**Required work:**
Throughout the listing that follows, find each line with the word "banda" and copy it.

━━━ Raw data

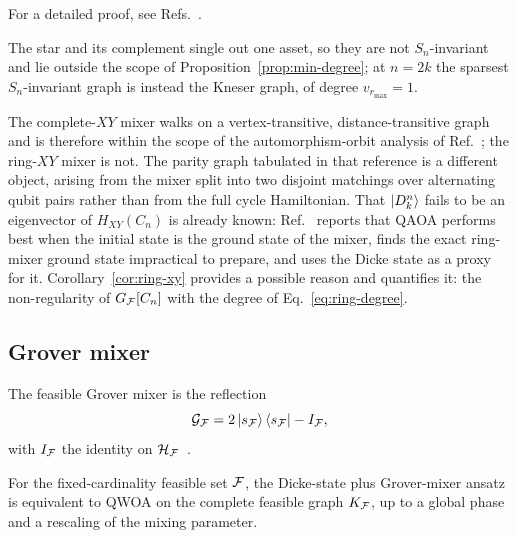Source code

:{For a detailed proof, see Refs.~\cite{FabilaMonroy2012Token,Carballosa2017Regularity}.

\begin{remark}
The star and its complement single out one asset, so they are not $S_n$-invariant and lie outside the scope of Proposition~\ref{prop:min-degree}; at $n=2k$ the sparsest $S_n$-invariant graph is instead the Kneser graph, of degree $v_{r_{\max}}=1$.
\end{remark}

The complete-$XY$ mixer walks on a vertex-transitive, distance-transitive graph and is therefore within the scope of the automorphism-orbit analysis of Ref.~\cite{Matwiejew2024}; the ring-$XY$ mixer is not. The parity graph tabulated in that reference is a different object, arising from the mixer split into two disjoint matchings over alternating qubit pairs rather than from the full cycle Hamiltonian. That $\ket{D^n_k}$ fails to be an eigenvector of $H_{XY}(C_n)$ is already known: Ref.~\cite{He2023} reports that QAOA performs best when the initial state is the ground state of the mixer, finds the exact ring-mixer ground state impractical to prepare, and uses the Dicke state as a proxy for it. Corollary~\ref{cor:ring-xy} provides a possible reason and quantifies it: the non-regularity of $G_\F[C_n]$ with the degree of Eq.~\eqref{eq:ring-degree}.

\subsection{\label{subsec:grover}Grover mixer}

The feasible Grover mixer is the reflection
\begin{equation}
    \mathcal{G}_{\F}
    =
    2\ket{s_{\F}}\bra{s_{\F}}-I_{\F},
    \label{eq:grover-reflection}
\end{equation}
with $I_{\F}$ the identity on $\mathcal{H}_{\F}$~\cite{Bartschi2020,Bridi2024}.

\begin{proposition}
\label{prop:grover-complete-qwoa}
For the fixed-cardinality feasible set $\F$, the Dicke-state plus Grover-mixer ansatz is equivalent to QWOA on the complete feasible graph $K_{\F}$, up to a global phase and a rescaling of the mixing parameter.
\end{proposition}

}
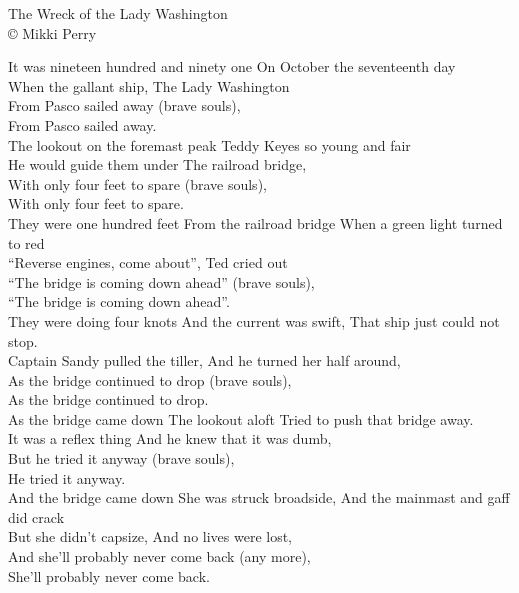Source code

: \documentclass[letterpaper,9pt]{article}
\begin{document}
\newpage
{}
\Huge
The Wreck of the Lady Washington\\

\large
© Mikki Perry

It was nineteen hundred and ninety one On October the seventeenth day \\
When the gallant ship, The Lady Washington \\
From Pasco sailed away (brave souls), \\
From Pasco sailed away. \\

The lookout on the foremast peak Teddy Keyes so young and fair \\
He would guide them under The railroad bridge, \\
With only four feet to spare (brave souls), \\
With only four feet to spare. \\

They were one hundred feet From the railroad bridge When a green light turned to red \\
“Reverse engines, come about”, Ted cried out \\
“The bridge is coming down ahead” (brave souls), \\
“The bridge is coming down ahead”. \\

They were doing four knots And the current was swift, That ship just could not stop. \\
Captain Sandy pulled the tiller, And he turned her half around, \\
As the bridge continued to drop (brave souls), \\
As the bridge continued to drop. \\

As the bridge came down The lookout aloft Tried to push that bridge away. \\
It was a reflex thing And he knew that it was dumb, \\
But he tried it anyway (brave souls), \\
He tried it anyway. \\

And the bridge came down She was struck broadside, And the mainmast and gaff did crack \\
But she didn't capsize, And no lives were lost, \\
And she'll probably never come back (any more), \\
She'll probably never come back. \\
\end{document}

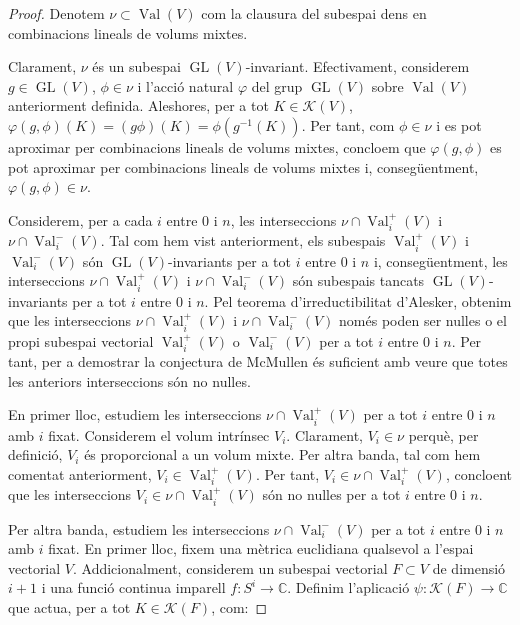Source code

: \documentclass{article}
\theoremstyle{definition}
\DeclareMathOperator{\Val}{Val}
\DeclareMathOperator{\GL}{GL}
\begin{document}
\begin{proof}
Denotem $\nu \subset \Val(V)$ com la clausura del subespai dens en combinacions lineals de volums mixtes. 

Clarament, $\nu$ \'{e}s un subespai $\GL(V)$-invariant. Efectivament, considerem $g \in \GL(V)$, $\phi \in \nu$ i l'acci\'{o} natural $\varphi$ del grup $\GL(V)$ sobre $\Val(V)$ anteriorment definida. Aleshores, per a tot $K \in \mathcal{K}(V)$, $\varphi(g, \phi) (K) = (g \phi) (K) = \phi (g^{-1} (K))$. Per tant, com $\phi \in \nu$ i es pot aproximar per combinacions lineals de volums mixtes, concloem que $\varphi(g, \phi)$ es pot aproximar per combinacions lineals de volums mixtes i, conseg\"{u}entment, $\varphi(g, \phi) \in \nu$.

Considerem, per a cada $i$ entre $0$ i $n$, les interseccions $\nu \cap \Val_i^+(V)$ i $\nu \cap \Val_i^-(V)$. Tal com hem vist anteriorment, els subespais $\Val_i^+(V)$ i $\Val_i^-(V)$ s\'{o}n $\GL(V)$-invariants per a tot $i$ entre $0$ i $n$ i, conseg\"{u}entment, les interseccions $\nu \cap \Val_i^+(V)$ i $\nu \cap \Val_i^-(V)$ s\'{o}n subespais tancats $\GL(V)$-invariants per a tot $i$ entre $0$ i $n$. Pel teorema d'irreductibilitat d'Alesker, obtenim que les interseccions $\nu \cap \Val_i^+(V)$ i $\nu \cap \Val_i^-(V)$ nom\'{e}s poden ser nul\textperiodcentered les o el propi subespai vectorial $\Val_i^+(V)$ o $\Val_i^-(V)$ per a tot $i$ entre $0$ i $n$. Per tant, per a demostrar la conjectura de McMullen \'{e}s suficient amb veure que totes les anteriors interseccions s\'{o}n no nul\textperiodcentered les.

En primer lloc, estudiem les interseccions $\nu \cap \Val_i^+(V)$ per a tot $i$ entre $0$ i $n$ amb $i$ fixat. Considerem el volum intr\'{i}nsec $V_i$. Clarament, $V_i \in \nu$ perqu\`{e}, per definici\'{o}, $V_i$ \'{e}s proporcional a un volum mixte. Per altra banda, tal com hem comentat anteriorment, $V_i \in \Val_i^+(V)$. Per tant, $V_i \in \nu \cap \Val_i^+(V)$, concloent que les interseccions $V_i \in \nu \cap \Val_i^+(V)$ s\'{o}n no nul\textperiodcentered les per a tot $i$ entre $0$ i $n$.

Per altra banda, estudiem les interseccions $\nu \cap \Val_i^-(V)$ per a tot $i$ entre $0$ i $n$ amb $i$ fixat. En primer lloc, fixem una m\`{e}trica euclidiana qualsevol a l'espai vectorial $V$. Addicionalment, considerem un subespai vectorial $F \subset V$ de dimensi\'{o} $i + 1$ i una funci\'{o} continua imparell $f: S^{i} \longrightarrow \mathbb{C}$. Definim l'aplicaci\'{o} $\psi: \mathcal{K}(F) \longrightarrow \mathbb{C}$ que actua, per a tot $K \in \mathcal{K}(F)$, com:


\end{proof}
\end{document}
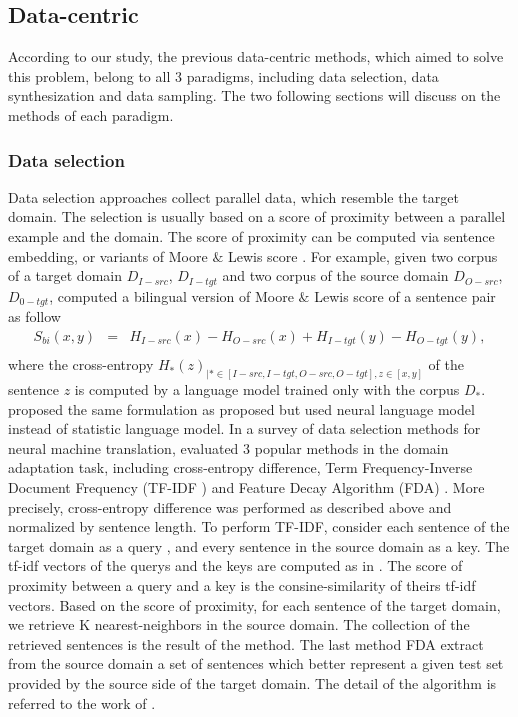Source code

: \subsection{Data-centric}
\label{ssec:case-2-data}
According to our study, the previous data-centric methods, which aimed to solve this problem, belong to all 3 paradigms, including data selection, data synthesization and data sampling. The two following sections will discuss on the methods of each paradigm.
\subsubsection{Data selection}
Data selection approaches collect parallel data, which resemble the target domain. The selection is usually based on a score of proximity between a parallel example and the domain. The score of proximity can be computed via sentence embedding, or variants of Moore $\&$ Lewis score \cite{Moore10intelligent}. For example, given two corpus of a target domain $D_{I-src}$, $D_{I-tgt}$ and two corpus of the source domain $D_{O-src}$, $D_{0-tgt}$, \cite{Axelrod11domain} computed a bilingual version of Moore $\&$ Lewis score of a sentence pair as follow
\begin{equation}
\begin{array}{rcl}
S_{bi} (x,y) &=& H_{I-src}(x) - H_{O-src}(x) + H_{I-tgt}(y) - H_{O-tgt}(y), \\
\end{array}
\end{equation}
where the cross-entropy $H_{*}(z)_{| * \in [I-src, I-tgt, O-src, O-tgt], z \in [x,y]}$ of the sentence $z$ is computed by a language model trained only with the corpus $D_{*}$. \citet{Duh13adaptation} proposed the same formulation as proposed \citet{Axelrod11domain} but used neural language model instead of statistic language model. In a survey of data selection methods for neural machine translation, \citet{Silva18extracting} evaluated 3 popular methods in the domain adaptation task, including cross-entropy difference, Term Frequency-Inverse Document Frequency (TF-IDF ) \citep{Salton73On} and Feature Decay Algorithm (FDA) \citep{Poncelas18Feature}. More precisely, cross-entropy difference was performed as described above and normalized by sentence length. To perform TF-IDF, \citet{Silva18extracting} consider each sentence of the target domain as a query , and every sentence in the source domain as a key. The tf-idf vectors of the querys and the keys are computed as in \citet{Salton73On}. The score of proximity between a query and a key is the consine-similarity of theirs tf-idf vectors. Based on the score of proximity, for each sentence of the target domain, we retrieve K nearest-neighbors in the source domain. The collection of the retrieved sentences is the result of the method. The last method FDA extract from the source domain a set of sentences which better represent a given test set provided by the source side of the target domain. The detail of the algorithm is referred to the work of \citet{Poncelas18Feature}. 

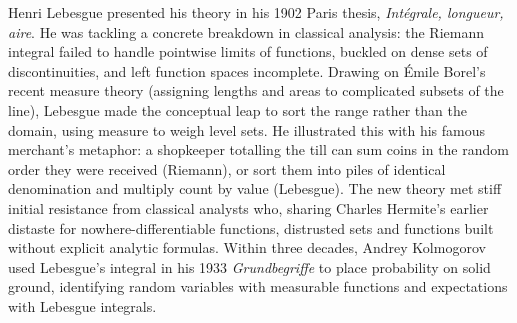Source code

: \begin{historybox}
Henri Lebesgue presented his theory in his 1902 Paris thesis,
\emph{Int\'egrale, longueur, aire}. He was tackling a concrete breakdown in
classical analysis: the Riemann integral failed to handle pointwise limits of
functions, buckled on dense sets of discontinuities, and left function spaces
incomplete. Drawing on Émile Borel's recent measure theory (assigning lengths
and areas to complicated subsets of the line), Lebesgue made the conceptual leap
to sort the range rather than the domain, using measure to weigh level sets. He
illustrated this with his famous merchant's metaphor: a shopkeeper totalling the
till can sum coins in the random order they were received (Riemann), or sort
them into piles of identical denomination and multiply count by value (Lebesgue).
The new theory met stiff initial resistance from classical analysts who, sharing
Charles Hermite's earlier distaste for nowhere-differentiable functions, distrusted
sets and functions built without explicit analytic formulas.
Within three decades, Andrey Kolmogorov used Lebesgue's integral in his 1933
\emph{Grundbegriffe} to place probability on solid ground, identifying random
variables with measurable functions and expectations with Lebesgue integrals.
\end{historybox}

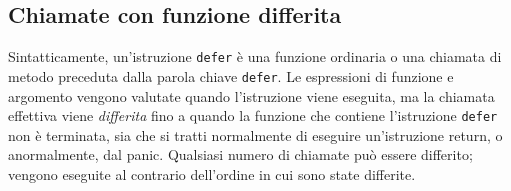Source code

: \documentclass[../../thesis.tex]{subfiles}
\begin{document}
    \subsection{Chiamate con funzione differita}\label{subsec:chiamate-con-funzione-differita}
    Sintatticamente, un'istruzione \verb"defer" è una funzione ordinaria o una chiamata di metodo preceduta dalla parola chiave \verb"defer".
    Le espressioni di funzione e argomento vengono valutate quando l'istruzione viene eseguita, ma la chiamata effettiva viene \textit{differita} fino a quando la funzione che contiene l'istruzione \verb"defer" non è terminata, sia che si tratti normalmente di eseguire un'istruzione return, o anormalmente, dal panic.
    Qualsiasi numero di chiamate può essere differito;
    vengono eseguite al contrario dell'ordine in cui sono state differite.
    \hfill \vspace{12pt}
\end{document}
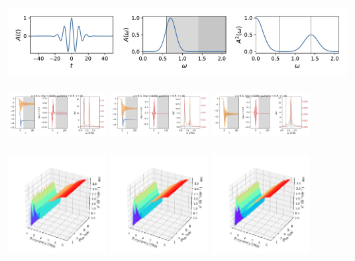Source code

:\documentclass[a4paper]{article}
\begin{document}
\begin{figure}[H]
  \centering
  \includegraphics[width=0.8\textwidth]{A2.pdf}
\end{figure}
\begin{figure}[H]
  \centering
  \includegraphics[width=0.23\textwidth]{HL-A2-v0-imp0.pdf}
  \includegraphics[width=0.23\textwidth]{HL-A2-v1-imp0.pdf}
  \includegraphics[width=0.23\textwidth]{HL-A2-v2-imp0.pdf}
\end{figure}
\begin{figure}[H]
  \centering
  \includegraphics[width=0.23\textwidth]{cond3d_real-A2-v0-imp0.pdf}
  \includegraphics[width=0.23\textwidth]{cond3d_real-A2-v1-imp0.pdf}
  \includegraphics[width=0.23\textwidth]{cond3d_real-A2-v2-imp0.pdf}
\end{figure}
\end{document}
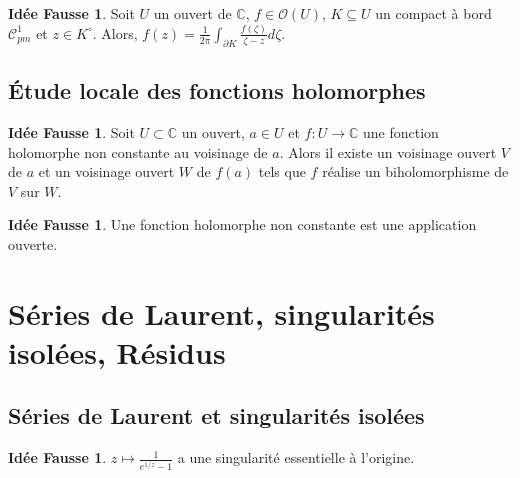 \documentclass[11pt,a4paper]{article}
\newcommand{\C}{\mathbb{C}}
\theoremstyle{definition}
\newtheorem{ideeFausse}[theoreme]{Idée Fausse}
\theoremstyle{plain}
\begin{document}
\begin{ideeFausse}
Soit $U$ un ouvert de $\C$, $f\in \mathcal O(U)$, $K\subseteq U$ un compact à bord $\mathcal C^1_{pm}$ et $z\in K^\circ$.
Alors, $f(z) =\frac{1}{2\pi} \int_{\partial K}\frac{f(\zeta)}{\zeta-z}d\zeta $.
\end{ideeFausse}

\subsection{Étude locale des fonctions holomorphes}


\begin{ideeFausse}
Soit $U\subset \C$ un ouvert, $a\in U$ et $f : U\to \C$ une fonction holomorphe non constante au voisinage de $a$.
Alors il existe un voisinage ouvert $V$ de $a$ et un voisinage ouvert $W$ de $f(a)$ tels que $f$ réalise un biholomorphisme de $V$ sur $W$.
\end{ideeFausse}

\begin{ideeFausse}
Une fonction holomorphe non constante est une application ouverte.
\end{ideeFausse}

%






\section{Séries de Laurent, singularités isolées, Résidus}




\subsection{Séries de Laurent et singularités isolées}






\begin{ideeFausse}
$z\mapsto \frac{1}{e^{1/z}-1}$ a une singularité essentielle à l'origine.
\end{ideeFausse}
\end{document}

━━━━━━

**Response below:**
En primer lloc, estudiem les interseccions $\nu \cap \Val_i^+(V)$ per a tot $i$ entre $0$ i $n$ amb $i$ fixat. Considerem el volum intr\'{i}nsec $V_i$. Clarament, $V_i \in \nu$ perqu\`{e}, per definici\'{o}, $V_i$ \'{e}s proporcional a un volum mixte. Per altra banda, tal com hem comentat anteriorment, $V_i \in \Val_i^+(V)$. Per tant, $V_i \in \nu \cap \Val_i^+(V)$, concloent que les interseccions $V_i \in \nu \cap \Val_i^+(V)$ s\'{o}n no nul\textperiodcentered les per a tot $i$ entre $0$ i $n$.
Per altra banda, estudiem les interseccions $\nu \cap \Val_i^-(V)$ per a tot $i$ entre $0$ i $n$ amb $i$ fixat. En primer lloc, fixem una m\`{e}trica euclidiana qualsevol a l'espai vectorial $V$. Addicionalment, considerem un subespai vectorial $F \subset V$ de dimensi\'{o} $i + 1$ i una funci\'{o} continua imparell $f: S^{i} \longrightarrow \mathbb{C}$. Definim l'aplicaci\'{o} $\psi: \mathcal{K}(F) \longrightarrow \mathbb{C}$ que actua, per a tot $K \in \mathcal{K}(F)$, com:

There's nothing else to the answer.